(Aim of the task) Transcribe the following entries word for word. End with the line where "那你这不需要人才就开不了锅的" appears.

Stored entries
========================

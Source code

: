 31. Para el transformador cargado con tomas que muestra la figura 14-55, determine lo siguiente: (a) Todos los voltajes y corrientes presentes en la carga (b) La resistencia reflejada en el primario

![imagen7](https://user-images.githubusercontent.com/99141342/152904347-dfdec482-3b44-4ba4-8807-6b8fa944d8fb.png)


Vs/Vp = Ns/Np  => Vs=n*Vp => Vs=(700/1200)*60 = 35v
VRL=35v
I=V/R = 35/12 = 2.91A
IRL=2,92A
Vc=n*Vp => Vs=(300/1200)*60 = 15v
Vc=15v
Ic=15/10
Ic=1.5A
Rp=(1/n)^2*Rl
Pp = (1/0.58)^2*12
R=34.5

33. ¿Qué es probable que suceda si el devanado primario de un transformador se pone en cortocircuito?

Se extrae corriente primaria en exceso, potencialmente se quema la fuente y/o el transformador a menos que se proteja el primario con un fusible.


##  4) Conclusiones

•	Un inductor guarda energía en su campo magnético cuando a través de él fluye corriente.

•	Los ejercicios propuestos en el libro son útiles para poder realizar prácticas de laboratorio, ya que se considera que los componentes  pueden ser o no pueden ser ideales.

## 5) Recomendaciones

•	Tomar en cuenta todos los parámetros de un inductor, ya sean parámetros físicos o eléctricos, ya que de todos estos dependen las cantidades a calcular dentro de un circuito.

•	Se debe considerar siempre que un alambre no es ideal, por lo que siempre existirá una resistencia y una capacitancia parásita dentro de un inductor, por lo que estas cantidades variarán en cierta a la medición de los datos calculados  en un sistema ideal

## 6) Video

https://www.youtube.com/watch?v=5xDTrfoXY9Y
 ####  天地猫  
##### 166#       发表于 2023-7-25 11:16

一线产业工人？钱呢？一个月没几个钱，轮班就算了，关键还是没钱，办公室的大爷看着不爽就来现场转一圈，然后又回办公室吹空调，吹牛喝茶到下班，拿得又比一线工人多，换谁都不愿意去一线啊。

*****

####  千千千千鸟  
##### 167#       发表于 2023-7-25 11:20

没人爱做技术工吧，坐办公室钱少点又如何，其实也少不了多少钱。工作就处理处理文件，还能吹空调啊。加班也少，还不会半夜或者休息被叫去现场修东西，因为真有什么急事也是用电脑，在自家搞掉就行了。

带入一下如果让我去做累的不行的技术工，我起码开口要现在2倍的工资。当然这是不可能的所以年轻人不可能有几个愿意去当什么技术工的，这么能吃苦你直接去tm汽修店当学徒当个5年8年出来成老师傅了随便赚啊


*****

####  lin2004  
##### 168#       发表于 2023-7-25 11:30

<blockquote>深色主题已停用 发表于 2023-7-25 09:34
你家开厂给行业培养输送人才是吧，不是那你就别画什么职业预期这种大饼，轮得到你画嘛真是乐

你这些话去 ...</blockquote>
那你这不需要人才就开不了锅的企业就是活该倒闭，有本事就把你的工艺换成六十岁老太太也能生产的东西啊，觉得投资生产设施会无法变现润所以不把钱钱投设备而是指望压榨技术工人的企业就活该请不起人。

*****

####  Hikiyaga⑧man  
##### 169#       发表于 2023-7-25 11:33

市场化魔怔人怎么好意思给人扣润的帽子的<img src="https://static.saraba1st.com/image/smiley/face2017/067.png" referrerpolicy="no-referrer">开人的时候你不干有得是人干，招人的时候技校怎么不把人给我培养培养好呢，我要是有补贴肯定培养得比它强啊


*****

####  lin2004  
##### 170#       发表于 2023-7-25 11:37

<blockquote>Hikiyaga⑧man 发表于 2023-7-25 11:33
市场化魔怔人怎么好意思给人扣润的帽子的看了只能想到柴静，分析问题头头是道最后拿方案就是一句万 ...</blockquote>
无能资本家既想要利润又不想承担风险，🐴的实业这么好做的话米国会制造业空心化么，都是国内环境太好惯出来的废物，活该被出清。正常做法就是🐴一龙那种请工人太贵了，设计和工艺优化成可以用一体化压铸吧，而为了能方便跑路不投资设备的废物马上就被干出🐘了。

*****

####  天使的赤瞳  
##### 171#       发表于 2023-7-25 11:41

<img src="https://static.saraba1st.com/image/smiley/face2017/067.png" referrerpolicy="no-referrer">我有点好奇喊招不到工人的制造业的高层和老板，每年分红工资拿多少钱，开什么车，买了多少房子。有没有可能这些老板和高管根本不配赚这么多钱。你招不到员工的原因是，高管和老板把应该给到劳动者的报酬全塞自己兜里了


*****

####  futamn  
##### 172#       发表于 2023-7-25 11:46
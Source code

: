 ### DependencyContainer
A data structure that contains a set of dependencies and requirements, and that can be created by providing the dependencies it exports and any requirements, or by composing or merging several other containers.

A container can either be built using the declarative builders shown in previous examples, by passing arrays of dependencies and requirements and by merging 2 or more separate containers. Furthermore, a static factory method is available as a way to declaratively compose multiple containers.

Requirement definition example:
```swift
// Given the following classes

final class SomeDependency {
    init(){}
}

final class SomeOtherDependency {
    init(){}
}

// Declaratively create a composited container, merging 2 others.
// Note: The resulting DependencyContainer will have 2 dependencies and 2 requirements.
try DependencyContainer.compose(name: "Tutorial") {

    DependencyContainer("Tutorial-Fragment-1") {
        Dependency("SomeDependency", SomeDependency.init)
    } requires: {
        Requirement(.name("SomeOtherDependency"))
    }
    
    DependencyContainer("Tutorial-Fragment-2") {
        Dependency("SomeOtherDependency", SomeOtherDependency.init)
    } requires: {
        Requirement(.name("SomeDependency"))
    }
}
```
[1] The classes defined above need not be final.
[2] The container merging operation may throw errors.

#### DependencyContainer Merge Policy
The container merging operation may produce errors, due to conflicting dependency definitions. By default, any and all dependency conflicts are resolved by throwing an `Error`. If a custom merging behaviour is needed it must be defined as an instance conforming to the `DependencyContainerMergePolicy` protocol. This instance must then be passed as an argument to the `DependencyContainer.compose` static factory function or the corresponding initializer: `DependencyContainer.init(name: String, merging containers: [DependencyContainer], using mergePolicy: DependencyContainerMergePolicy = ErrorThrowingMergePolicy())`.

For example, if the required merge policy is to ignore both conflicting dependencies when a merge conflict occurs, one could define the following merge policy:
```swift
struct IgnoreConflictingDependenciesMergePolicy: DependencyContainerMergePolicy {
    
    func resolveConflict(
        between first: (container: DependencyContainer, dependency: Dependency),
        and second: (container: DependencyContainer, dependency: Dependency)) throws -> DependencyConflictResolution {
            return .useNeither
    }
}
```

========================

(Output of the task)
Source code

: 31. Para el transformador cargado con tomas que muestra la figura 14-55, determine lo siguiente: (a) Todos los voltajes y corrientes presentes en la carga (b) La resistencia reflejada en el primario

![imagen7](https://user-images.githubusercontent.com/99141342/152904347-dfdec482-3b44-4ba4-8807-6b8fa944d8fb.png)


Vs/Vp = Ns/Np  => Vs=n*Vp => Vs=(700/1200)*60 = 35v
VRL=35v
I=V/R = 35/12 = 2.91A
IRL=2,92A
Vc=n*Vp => Vs=(300/1200)*60 = 15v
Vc=15v
Ic=15/10
Ic=1.5A
Rp=(1/n)^2*Rl
Pp = (1/0.58)^2*12
R=34.5

33. ¿Qué es probable que suceda si el devanado primario de un transformador se pone en cortocircuito?

Se extrae corriente primaria en exceso, potencialmente se quema la fuente y/o el transformador a menos que se proteja el primario con un fusible.


##  4) Conclusiones

•	Un inductor guarda energía en su campo magnético cuando a través de él fluye corriente.

•	Los ejercicios propuestos en el libro son útiles para poder realizar prácticas de laboratorio, ya que se considera que los componentes  pueden ser o no pueden ser ideales.

## 5) Recomendaciones

•	Tomar en cuenta todos los parámetros de un inductor, ya sean parámetros físicos o eléctricos, ya que de todos estos dependen las cantidades a calcular dentro de un circuito.

•	Se debe considerar siempre que un alambre no es ideal, por lo que siempre existirá una resistencia y una capacitancia parásita dentro de un inductor, por lo que estas cantidades variarán en cierta a la medición de los datos calculados  en un sistema ideal

## 6) Video

https://www.youtube.com/watch?v=5xDTrfoXY9Y
 ####  天地猫  
##### 166#       发表于 2023-7-25 11:16

一线产业工人？钱呢？一个月没几个钱，轮班就算了，关键还是没钱，办公室的大爷看着不爽就来现场转一圈，然后又回办公室吹空调，吹牛喝茶到下班，拿得又比一线工人多，换谁都不愿意去一线啊。

*****

####  千千千千鸟  
##### 167#       发表于 2023-7-25 11:20

没人爱做技术工吧，坐办公室钱少点又如何，其实也少不了多少钱。工作就处理处理文件，还能吹空调啊。加班也少，还不会半夜或者休息被叫去现场修东西，因为真有什么急事也是用电脑，在自家搞掉就行了。

带入一下如果让我去做累的不行的技术工，我起码开口要现在2倍的工资。当然这是不可能的所以年轻人不可能有几个愿意去当什么技术工的，这么能吃苦你直接去tm汽修店当学徒当个5年8年出来成老师傅了随便赚啊


*****

####  lin2004  
##### 168#       发表于 2023-7-25 11:30

<blockquote>深色主题已停用 发表于 2023-7-25 09:34
你家开厂给行业培养输送人才是吧，不是那你就别画什么职业预期这种大饼，轮得到你画嘛真是乐

你这些话去 ...</blockquote>
那你这不需要人才就开不了锅的企业就是活该倒闭，有本事就把你的工艺换成六十岁老太太也能生产的东西啊，觉得投资生产设施会无法变现润所以不把钱钱投设备而是指望压榨技术工人的企业就活该请不起人。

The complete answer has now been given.